What is the root that has to change? Let me list two that must be addressed:
- We have to stop treating women as objects to be sought after and conquered. An object has no feelings and can be used however I wish. It has no rights, no value…unless I give it value. When we treat women as objects, then we only give them value when we chase them. And when they displease us, what is the big deal if we attack and treat without regard to their personhood? Last summer I heard an African man say that his wife was property because he had paid a dowry for her. Sure, she was special property and he took great care of her. But still, she was property and he could do with her as he wished. We in the West may think we are enlightened, but when we engage in domestic violence (and DV is more than physical!) we agree with this man–that our wives and girlfriends are property, something to be controlled.
- We have to stop treating top athletes as having special privileges, as individuals who do not need to conform to social rules. When you believe the rules do not apply to you, then why not get revenge when someone irritates you? You won’t be held accountable. When you see an attractive woman, why not do everything you can to get her into bed? Faithfulness, self-control, respect for others…those don’t apply. I have been told that women working for the NFL are nearly tortured by efforts to get them into bed; that it is nearly impossible to do their job due to the sexual harassment. Some may suggest that any woman working for the NFL ought to know what she is getting into and so has no right to complain. Others might acknowledge the problem with a sigh but point out that the warfare culture of football, the lure of fame, youthful temptations brought on by sudden riches, and the insatiable competitive spirit are to blame for these misdeeds. Baloney. Youth, money, fame, and testosterone may make it more difficult to do the right thing but the problem started long before these young men got their first football check. They were treated as gods and allowed to keep playing their sport when they acted out. Winning and being associated with winners tempted us to look the other way. How do I know this happens? Because I’ve been in a locker room before. Inappropriate speech was ignored, even laughed at. If you learn that rules don’t apply as a child, why will you behave when you are older?
How about a new institutional organizing principle?
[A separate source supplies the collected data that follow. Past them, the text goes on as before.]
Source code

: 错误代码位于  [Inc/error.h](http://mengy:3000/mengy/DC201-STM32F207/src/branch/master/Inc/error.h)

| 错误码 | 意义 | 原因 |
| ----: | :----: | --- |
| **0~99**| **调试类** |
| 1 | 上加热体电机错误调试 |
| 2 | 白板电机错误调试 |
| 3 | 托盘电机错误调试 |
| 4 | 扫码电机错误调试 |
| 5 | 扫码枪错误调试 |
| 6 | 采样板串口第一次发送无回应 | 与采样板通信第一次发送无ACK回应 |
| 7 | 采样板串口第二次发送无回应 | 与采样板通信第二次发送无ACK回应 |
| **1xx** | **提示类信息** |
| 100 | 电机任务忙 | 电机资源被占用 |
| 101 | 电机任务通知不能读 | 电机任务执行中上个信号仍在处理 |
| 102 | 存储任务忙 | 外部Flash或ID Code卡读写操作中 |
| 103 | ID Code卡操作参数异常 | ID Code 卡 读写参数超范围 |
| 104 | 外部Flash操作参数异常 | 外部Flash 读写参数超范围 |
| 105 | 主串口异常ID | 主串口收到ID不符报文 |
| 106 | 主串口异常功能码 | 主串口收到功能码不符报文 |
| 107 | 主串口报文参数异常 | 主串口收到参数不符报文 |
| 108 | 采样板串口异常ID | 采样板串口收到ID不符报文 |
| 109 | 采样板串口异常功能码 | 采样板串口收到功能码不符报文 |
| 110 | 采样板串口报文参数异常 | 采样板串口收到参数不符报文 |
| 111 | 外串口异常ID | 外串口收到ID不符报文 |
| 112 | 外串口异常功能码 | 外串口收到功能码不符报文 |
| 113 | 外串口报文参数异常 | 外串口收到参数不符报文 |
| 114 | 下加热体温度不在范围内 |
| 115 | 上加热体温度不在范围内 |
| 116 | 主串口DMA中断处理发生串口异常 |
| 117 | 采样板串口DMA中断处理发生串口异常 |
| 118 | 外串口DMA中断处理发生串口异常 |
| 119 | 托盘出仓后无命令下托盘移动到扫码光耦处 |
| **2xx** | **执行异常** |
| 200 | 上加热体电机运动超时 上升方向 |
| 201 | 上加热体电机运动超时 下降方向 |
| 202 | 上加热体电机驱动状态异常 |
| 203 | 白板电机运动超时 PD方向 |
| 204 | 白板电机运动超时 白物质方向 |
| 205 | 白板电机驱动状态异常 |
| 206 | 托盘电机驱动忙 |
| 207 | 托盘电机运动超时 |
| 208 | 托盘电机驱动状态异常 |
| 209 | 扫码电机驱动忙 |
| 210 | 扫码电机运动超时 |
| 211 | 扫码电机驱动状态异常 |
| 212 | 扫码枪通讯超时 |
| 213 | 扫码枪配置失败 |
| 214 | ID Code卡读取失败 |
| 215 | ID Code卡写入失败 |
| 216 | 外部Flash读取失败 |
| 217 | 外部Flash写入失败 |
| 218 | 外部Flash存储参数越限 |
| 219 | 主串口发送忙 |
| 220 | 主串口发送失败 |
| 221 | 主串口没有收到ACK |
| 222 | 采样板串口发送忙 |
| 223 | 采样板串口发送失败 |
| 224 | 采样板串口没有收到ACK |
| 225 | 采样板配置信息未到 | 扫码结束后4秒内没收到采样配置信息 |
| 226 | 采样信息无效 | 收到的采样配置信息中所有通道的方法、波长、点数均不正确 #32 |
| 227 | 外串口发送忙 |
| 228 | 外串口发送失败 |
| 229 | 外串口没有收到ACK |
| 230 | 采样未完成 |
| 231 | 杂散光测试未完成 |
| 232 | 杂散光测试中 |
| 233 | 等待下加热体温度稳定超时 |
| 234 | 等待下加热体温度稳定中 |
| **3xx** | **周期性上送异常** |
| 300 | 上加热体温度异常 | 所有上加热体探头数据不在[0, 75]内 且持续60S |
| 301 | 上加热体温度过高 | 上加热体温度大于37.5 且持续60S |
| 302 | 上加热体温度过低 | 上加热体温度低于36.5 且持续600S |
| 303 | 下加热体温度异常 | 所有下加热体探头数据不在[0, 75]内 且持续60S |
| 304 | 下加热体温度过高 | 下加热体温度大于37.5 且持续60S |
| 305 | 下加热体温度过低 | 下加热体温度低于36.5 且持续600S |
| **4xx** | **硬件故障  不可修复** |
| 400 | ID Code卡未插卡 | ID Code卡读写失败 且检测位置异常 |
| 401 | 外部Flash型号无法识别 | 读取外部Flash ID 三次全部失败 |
Out with self-promotion (and self-protection) and in with…
In the past, organizations, including religious ones, often made decisions about mis-deeds of members by delivering consequences when it hurt their image (or more accurately, hurt their bank accounts). If we want to put a dent in the number of cases of violence (that is all we can do, keep offenders from re-offending under our own watch), we will have to stop being so concerned about image and start putting the care of the most vulnerable as job one.
Want to change the NFL and the world about domestic violence. Let us each start with ourselves and let us adopt this often repeated line of Jesus
“Anyone who wants to be first must be the very last, and the servant of all.”
That is all there is. Die to self, love others more than yourself. Thank goodness Jesus didn’t merely give us sage advice but led as an example thereby giving us his power to love beyond measure.